Work to complete:
Would you return every entry below exactly as written, without its images?

Task input:

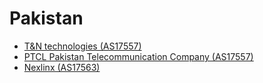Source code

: # Pakistan

- [T&N technologies (AS17557)](http://lg.telchina.net.pk/)
- [PTCL Pakistan Telecommunication Company (AS17557)](http://203.99.163.160/bg/)
- [Nexlinx (AS17563)](http://lg.nexlinx.net.pk/)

Task solution:
Source code

: # Pakistan

- [T&N technologies (AS17557)](http://lg.telchina.net.pk/)
- [PTCL Pakistan Telecommunication Company (AS17557)](http://203.99.163.160/bg/)
- [Nexlinx (AS17563)](http://lg.nexlinx.net.pk/)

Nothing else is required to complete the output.